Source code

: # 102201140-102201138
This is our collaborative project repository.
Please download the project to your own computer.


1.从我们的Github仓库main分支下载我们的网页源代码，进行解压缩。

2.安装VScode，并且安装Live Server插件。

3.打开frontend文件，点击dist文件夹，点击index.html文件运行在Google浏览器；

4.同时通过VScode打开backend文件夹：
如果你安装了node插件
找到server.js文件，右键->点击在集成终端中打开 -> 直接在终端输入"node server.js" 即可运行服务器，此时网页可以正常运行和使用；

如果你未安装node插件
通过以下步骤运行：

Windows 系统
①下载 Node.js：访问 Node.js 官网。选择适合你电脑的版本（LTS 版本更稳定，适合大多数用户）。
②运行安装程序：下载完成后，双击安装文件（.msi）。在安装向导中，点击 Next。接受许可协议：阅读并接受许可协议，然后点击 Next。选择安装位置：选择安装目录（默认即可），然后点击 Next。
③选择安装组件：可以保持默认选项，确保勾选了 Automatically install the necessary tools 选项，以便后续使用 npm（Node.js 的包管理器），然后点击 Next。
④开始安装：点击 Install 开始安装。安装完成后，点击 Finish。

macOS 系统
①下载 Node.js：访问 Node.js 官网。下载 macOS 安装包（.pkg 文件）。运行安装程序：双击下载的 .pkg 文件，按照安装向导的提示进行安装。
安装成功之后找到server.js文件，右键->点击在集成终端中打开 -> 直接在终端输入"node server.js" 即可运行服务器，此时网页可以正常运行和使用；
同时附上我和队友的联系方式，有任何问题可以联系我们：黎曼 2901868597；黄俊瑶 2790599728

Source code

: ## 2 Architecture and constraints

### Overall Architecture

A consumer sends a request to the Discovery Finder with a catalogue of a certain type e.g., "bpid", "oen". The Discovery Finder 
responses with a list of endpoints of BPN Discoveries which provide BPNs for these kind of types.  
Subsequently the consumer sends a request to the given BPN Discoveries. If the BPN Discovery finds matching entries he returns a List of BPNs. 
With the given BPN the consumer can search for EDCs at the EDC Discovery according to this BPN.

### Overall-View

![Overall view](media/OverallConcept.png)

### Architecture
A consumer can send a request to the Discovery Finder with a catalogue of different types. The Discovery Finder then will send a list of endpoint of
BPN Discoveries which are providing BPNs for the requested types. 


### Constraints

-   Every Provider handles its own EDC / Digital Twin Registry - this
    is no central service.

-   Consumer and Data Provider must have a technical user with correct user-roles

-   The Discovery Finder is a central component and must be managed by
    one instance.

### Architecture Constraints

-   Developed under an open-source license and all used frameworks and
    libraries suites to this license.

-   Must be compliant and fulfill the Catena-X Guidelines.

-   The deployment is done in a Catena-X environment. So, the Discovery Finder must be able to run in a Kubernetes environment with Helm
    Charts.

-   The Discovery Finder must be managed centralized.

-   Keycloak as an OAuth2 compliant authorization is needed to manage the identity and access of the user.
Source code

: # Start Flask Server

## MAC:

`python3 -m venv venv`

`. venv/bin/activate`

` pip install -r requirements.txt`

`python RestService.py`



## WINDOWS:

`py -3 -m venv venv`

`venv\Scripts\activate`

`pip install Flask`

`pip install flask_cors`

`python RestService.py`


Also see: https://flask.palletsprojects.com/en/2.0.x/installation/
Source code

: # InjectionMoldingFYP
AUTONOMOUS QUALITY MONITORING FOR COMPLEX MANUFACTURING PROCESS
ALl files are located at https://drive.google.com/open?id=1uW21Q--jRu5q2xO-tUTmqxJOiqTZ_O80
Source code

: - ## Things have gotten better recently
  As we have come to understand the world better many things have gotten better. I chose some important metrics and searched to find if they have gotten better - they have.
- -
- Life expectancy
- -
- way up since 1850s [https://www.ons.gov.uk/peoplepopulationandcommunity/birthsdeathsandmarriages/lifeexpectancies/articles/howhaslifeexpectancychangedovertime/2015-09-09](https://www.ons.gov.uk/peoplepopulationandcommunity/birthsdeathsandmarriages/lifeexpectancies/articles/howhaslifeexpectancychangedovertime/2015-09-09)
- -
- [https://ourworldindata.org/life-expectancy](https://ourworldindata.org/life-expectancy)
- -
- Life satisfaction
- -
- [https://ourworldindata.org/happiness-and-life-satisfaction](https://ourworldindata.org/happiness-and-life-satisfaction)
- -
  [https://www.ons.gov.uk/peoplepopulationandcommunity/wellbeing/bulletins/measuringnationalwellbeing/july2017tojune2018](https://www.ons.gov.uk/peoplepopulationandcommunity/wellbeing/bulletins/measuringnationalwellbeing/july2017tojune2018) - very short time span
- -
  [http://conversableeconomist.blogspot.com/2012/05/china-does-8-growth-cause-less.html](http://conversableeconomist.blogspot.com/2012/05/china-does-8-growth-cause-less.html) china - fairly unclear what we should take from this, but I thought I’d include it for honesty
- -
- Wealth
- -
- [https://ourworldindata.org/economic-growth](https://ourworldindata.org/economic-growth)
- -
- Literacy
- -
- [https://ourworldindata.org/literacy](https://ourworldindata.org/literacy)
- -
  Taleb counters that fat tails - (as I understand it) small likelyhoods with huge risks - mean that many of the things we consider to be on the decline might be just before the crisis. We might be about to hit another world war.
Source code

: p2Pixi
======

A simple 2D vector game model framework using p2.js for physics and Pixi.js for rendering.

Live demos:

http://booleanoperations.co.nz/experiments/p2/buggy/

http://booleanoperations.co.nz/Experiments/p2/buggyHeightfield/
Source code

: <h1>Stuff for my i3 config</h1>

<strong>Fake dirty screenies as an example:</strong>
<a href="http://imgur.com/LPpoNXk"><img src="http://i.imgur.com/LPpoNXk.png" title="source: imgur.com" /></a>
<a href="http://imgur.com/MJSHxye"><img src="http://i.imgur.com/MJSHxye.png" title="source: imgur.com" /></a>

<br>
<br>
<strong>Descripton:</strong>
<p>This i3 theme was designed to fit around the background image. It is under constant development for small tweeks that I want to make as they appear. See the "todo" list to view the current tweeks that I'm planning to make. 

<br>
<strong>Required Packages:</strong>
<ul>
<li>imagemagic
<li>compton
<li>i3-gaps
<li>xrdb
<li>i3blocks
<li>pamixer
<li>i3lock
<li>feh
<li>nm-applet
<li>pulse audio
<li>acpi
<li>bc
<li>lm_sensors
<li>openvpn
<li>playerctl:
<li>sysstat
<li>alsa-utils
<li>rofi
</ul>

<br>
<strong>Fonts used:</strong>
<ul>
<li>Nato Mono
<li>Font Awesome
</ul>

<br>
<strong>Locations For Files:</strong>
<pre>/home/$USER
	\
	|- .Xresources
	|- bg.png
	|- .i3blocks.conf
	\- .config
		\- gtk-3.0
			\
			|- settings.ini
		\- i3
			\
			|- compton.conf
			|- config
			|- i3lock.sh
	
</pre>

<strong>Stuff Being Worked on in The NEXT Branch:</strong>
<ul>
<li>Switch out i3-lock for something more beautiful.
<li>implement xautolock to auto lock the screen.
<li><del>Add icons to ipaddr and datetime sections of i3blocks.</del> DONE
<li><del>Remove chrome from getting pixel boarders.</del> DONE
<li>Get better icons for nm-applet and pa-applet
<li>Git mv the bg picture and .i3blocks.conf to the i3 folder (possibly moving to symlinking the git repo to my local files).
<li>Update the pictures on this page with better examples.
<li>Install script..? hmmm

-------------------------

Action item
Print, from the entries above, the line with "<p>This i3 theme", the line with "<li>i3-gaps" and all lines between them, exactly and with nothing else.

Task result
<p>This i3 theme was designed to fit around the background image. It is under constant development for small tweeks that I want to make as they appear. See the "todo" list to view the current tweeks that I'm planning to make. 

<br>
<strong>Required Packages:</strong>
<ul>
<li>imagemagic
<li>compton
<li>i3-gaps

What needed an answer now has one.